▶ _About this task_:
Return the data exactly, with all pictures removed.

╭─ Data extracts

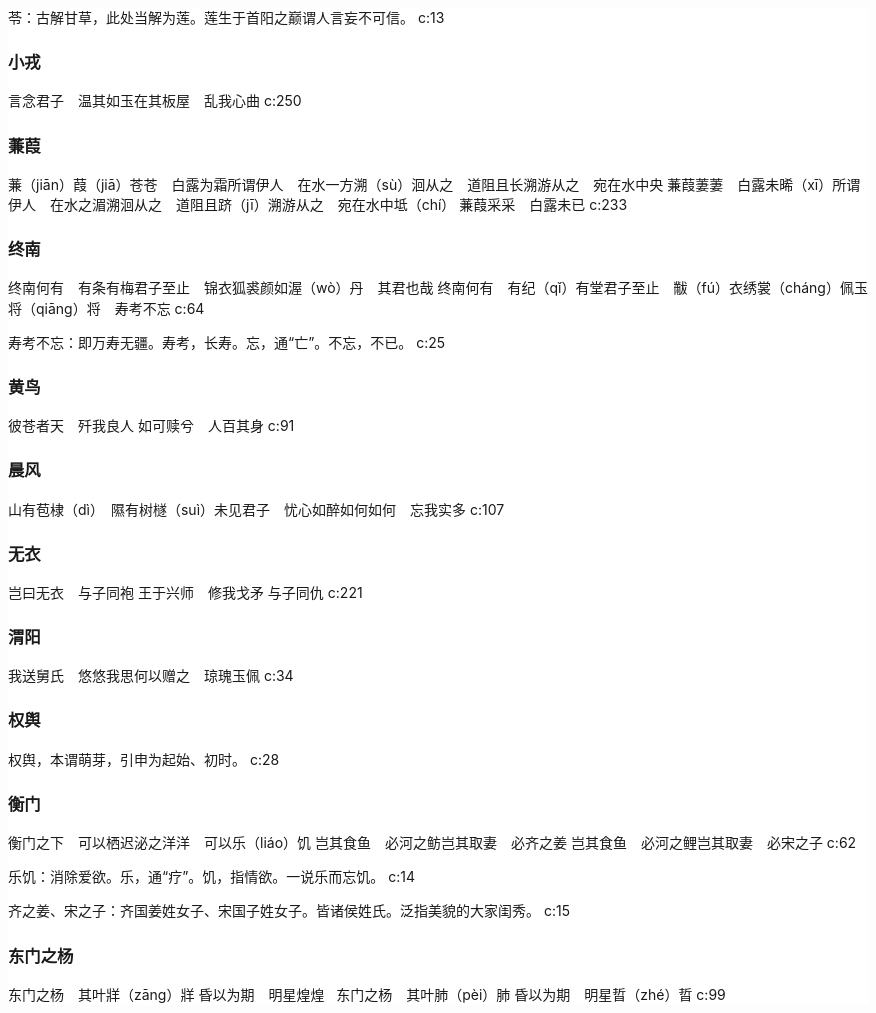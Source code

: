 苓：古解甘草，此处当解为莲。莲生于首阳之巅谓人言妄不可信。 c:13

### 小戎

言念君子　温其如玉在其板屋　乱我心曲 c:250

### 蒹葭

蒹（jiān）葭（jiā）苍苍　白露为霜所谓伊人　在水一方溯（sù）洄从之　道阻且长溯游从之　宛在水中央 蒹葭萋萋　白露未晞（xī）所谓伊人　在水之湄溯洄从之　道阻且跻（jī）溯游从之　宛在水中坻（chí） 蒹葭采采　白露未已 c:233

### 终南

终南何有　有条有梅君子至止　锦衣狐裘颜如渥（wò）丹　其君也哉 终南何有　有纪（qǐ）有堂君子至止　黻（fú）衣绣裳（cháng）佩玉将（qiāng）将　寿考不忘 c:64

寿考不忘：即万寿无疆。寿考，长寿。忘，通“亡”。不忘，不已。 c:25

### 黄鸟

彼苍者天　歼我良人
如可赎兮　人百其身
 c:91

### 晨风

山有苞棣（dì）　隰有树檖（suì）未见君子　忧心如醉如何如何　忘我实多 c:107

### 无衣

岂曰无衣　与子同袍
王于兴师　修我戈矛
与子同仇 c:221

### 渭阳

我送舅氏　悠悠我思何以赠之　琼瑰玉佩 c:34

### 权舆

权舆，本谓萌芽，引申为起始、初时。 c:28

### 衡门

衡门之下　可以栖迟泌之洋洋　可以乐（liáo）饥 岂其食鱼　必河之鲂岂其取妻　必齐之姜 岂其食鱼　必河之鲤岂其取妻　必宋之子 c:62

乐饥：消除爱欲。乐，通“疗”。饥，指情欲。一说乐而忘饥。 c:14

齐之姜、宋之子：齐国姜姓女子、宋国子姓女子。皆诸侯姓氏。泛指美貌的大家闺秀。 c:15

### 东门之杨

东门之杨　其叶牂（zāng）牂
昏以为期　明星煌煌
 
东门之杨　其叶肺（pèi）肺
昏以为期　明星晢（zhé）晢 c:99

╰─

▶ _Problem solution_:
Source code

: 苓：古解甘草，此处当解为莲。莲生于首阳之巅谓人言妄不可信。 c:13

### 小戎

言念君子　温其如玉在其板屋　乱我心曲 c:250

### 蒹葭

蒹（jiān）葭（jiā）苍苍　白露为霜所谓伊人　在水一方溯（sù）洄从之　道阻且长溯游从之　宛在水中央 蒹葭萋萋　白露未晞（xī）所谓伊人　在水之湄溯洄从之　道阻且跻（jī）溯游从之　宛在水中坻（chí） 蒹葭采采　白露未已 c:233

### 终南

终南何有　有条有梅君子至止　锦衣狐裘颜如渥（wò）丹　其君也哉 终南何有　有纪（qǐ）有堂君子至止　黻（fú）衣绣裳（cháng）佩玉将（qiāng）将　寿考不忘 c:64

寿考不忘：即万寿无疆。寿考，长寿。忘，通“亡”。不忘，不已。 c:25

### 黄鸟

彼苍者天　歼我良人
如可赎兮　人百其身
 c:91

### 晨风

山有苞棣（dì）　隰有树檖（suì）未见君子　忧心如醉如何如何　忘我实多 c:107

### 无衣

岂曰无衣　与子同袍
王于兴师　修我戈矛
与子同仇 c:221

### 渭阳

我送舅氏　悠悠我思何以赠之　琼瑰玉佩 c:34

### 权舆

权舆，本谓萌芽，引申为起始、初时。 c:28

### 衡门

衡门之下　可以栖迟泌之洋洋　可以乐（liáo）饥 岂其食鱼　必河之鲂岂其取妻　必齐之姜 岂其食鱼　必河之鲤岂其取妻　必宋之子 c:62

乐饥：消除爱欲。乐，通“疗”。饥，指情欲。一说乐而忘饥。 c:14

齐之姜、宋之子：齐国姜姓女子、宋国子姓女子。皆诸侯姓氏。泛指美貌的大家闺秀。 c:15

### 东门之杨

东门之杨　其叶牂（zāng）牂
昏以为期　明星煌煌
 
东门之杨　其叶肺（pèi）肺
昏以为期　明星晢（zhé）晢 c:99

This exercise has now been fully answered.